PROVIDED MATERIAL: Begin
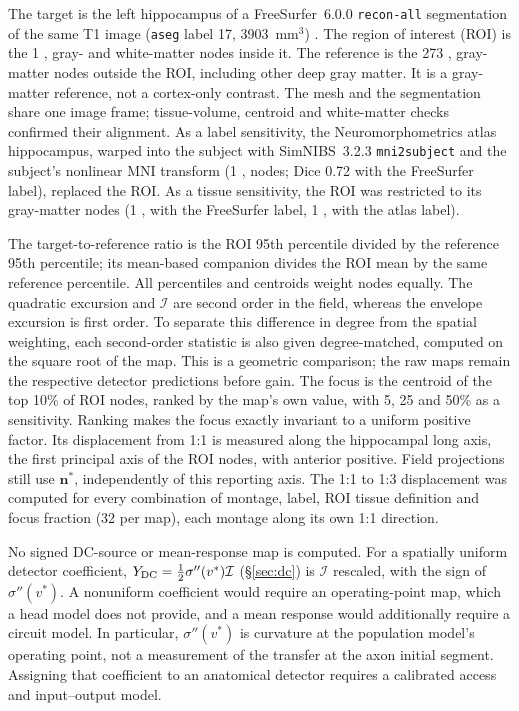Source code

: \documentclass[11pt,a4paper]{article}
\newcommand{\Sig}{\sigma}
\providecommand{\DIFaddtex}[1]{{\protect\color{blue} \sf #1}} %
\providecommand{\DIFadd}[1]{\texorpdfstring{\DIFaddtex{#1}}{#1}} %
\begin{document}
\DIFadd{The target is the left hippocampus of a FreeSurfer~6.0.0 \texttt{recon-all}
segmentation of the same T1 image (\texttt{aseg} label 17, 3903~mm$^3$)
\cite{fischl2002}. The region of interest (ROI) is the 1}{\DIFadd{,}}\DIFadd{568 gray- and white-matter
nodes inside it. The reference is the 273}{\DIFadd{,}}\DIFadd{544 gray-matter nodes outside the
ROI, including other deep gray matter. It is a gray-matter reference, not a cortex-only contrast.
The mesh and the segmentation share one image frame; tissue-volume, centroid and
white-matter checks confirmed their alignment. As a label sensitivity, the
Neuromorphometrics atlas hippocampus, warped into the subject with SimNIBS~3.2.3
\texttt{mni2subject} and the subject's nonlinear MNI transform (1}{\DIFadd{,}}\DIFadd{345 nodes; Dice 0.72
with the FreeSurfer label), replaced the ROI. As a tissue sensitivity, the ROI was
restricted to its gray-matter nodes (1}{\DIFadd{,}}\DIFadd{174 with the FreeSurfer label, 1}{\DIFadd{,}}\DIFadd{013 with
the atlas label).
}

\DIFadd{The target-to-reference ratio is the ROI 95th percentile divided by the reference
95th percentile; its mean-based companion divides the ROI mean by the same
reference percentile. All percentiles and centroids weight nodes equally.
The quadratic excursion and $\mathcal I$ are second order in the field, whereas
the envelope excursion is first order. To separate this difference in degree
from the spatial weighting, each second-order statistic is also given
degree-matched, computed on the square root of the map. This is a geometric
comparison; the raw maps remain the respective detector predictions before gain.
The focus is the centroid of the top 10\% of ROI nodes,
ranked by the map's own value, with 5, 25 and 50\% as a sensitivity. Ranking makes the
focus exactly invariant to a uniform positive factor. Its displacement from 1:1 is
measured along the hippocampal long axis, the first principal axis of the ROI nodes,
with anterior positive. Field projections still use $\mathbf n^*$, independently
of this reporting axis. The 1:1 to 1:3 displacement was computed for every combination
of montage, label, ROI tissue definition and focus fraction (32 per map), each montage
along its own 1:1 direction.
}

\DIFadd{No signed DC-source or mean-response map is computed. For a spatially uniform detector
coefficient, $Y_{\rm DC}=\tfrac12\Sig''(v^*)\mathcal I$ (\S\ref{sec:dc}) is
$\mathcal I$ rescaled, with the sign of $\Sig''(v^*)$. A nonuniform coefficient would
require an operating-point map, which a head model does not provide, and a mean
response would additionally require a circuit model. In particular,
$\Sig''(v^*)$ is curvature at the population model's operating point, not a
measurement of the transfer at the axon initial segment. Assigning that
coefficient to an anatomical detector requires a calibrated access and
input--output model.
}
\end{document}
PROVIDED MATERIAL: End
## [EXERCISE GOAL]
In the records above, return precisely the line containing "point, not a" and each line that comes after it, up to the final one.

## [EXERCISE ANSWER]
$\Sig''(v^*)$ is curvature at the population model's operating point, not a
measurement of the transfer at the axon initial segment. Assigning that
coefficient to an anatomical detector requires a calibrated access and
input--output model.
}
\end{document}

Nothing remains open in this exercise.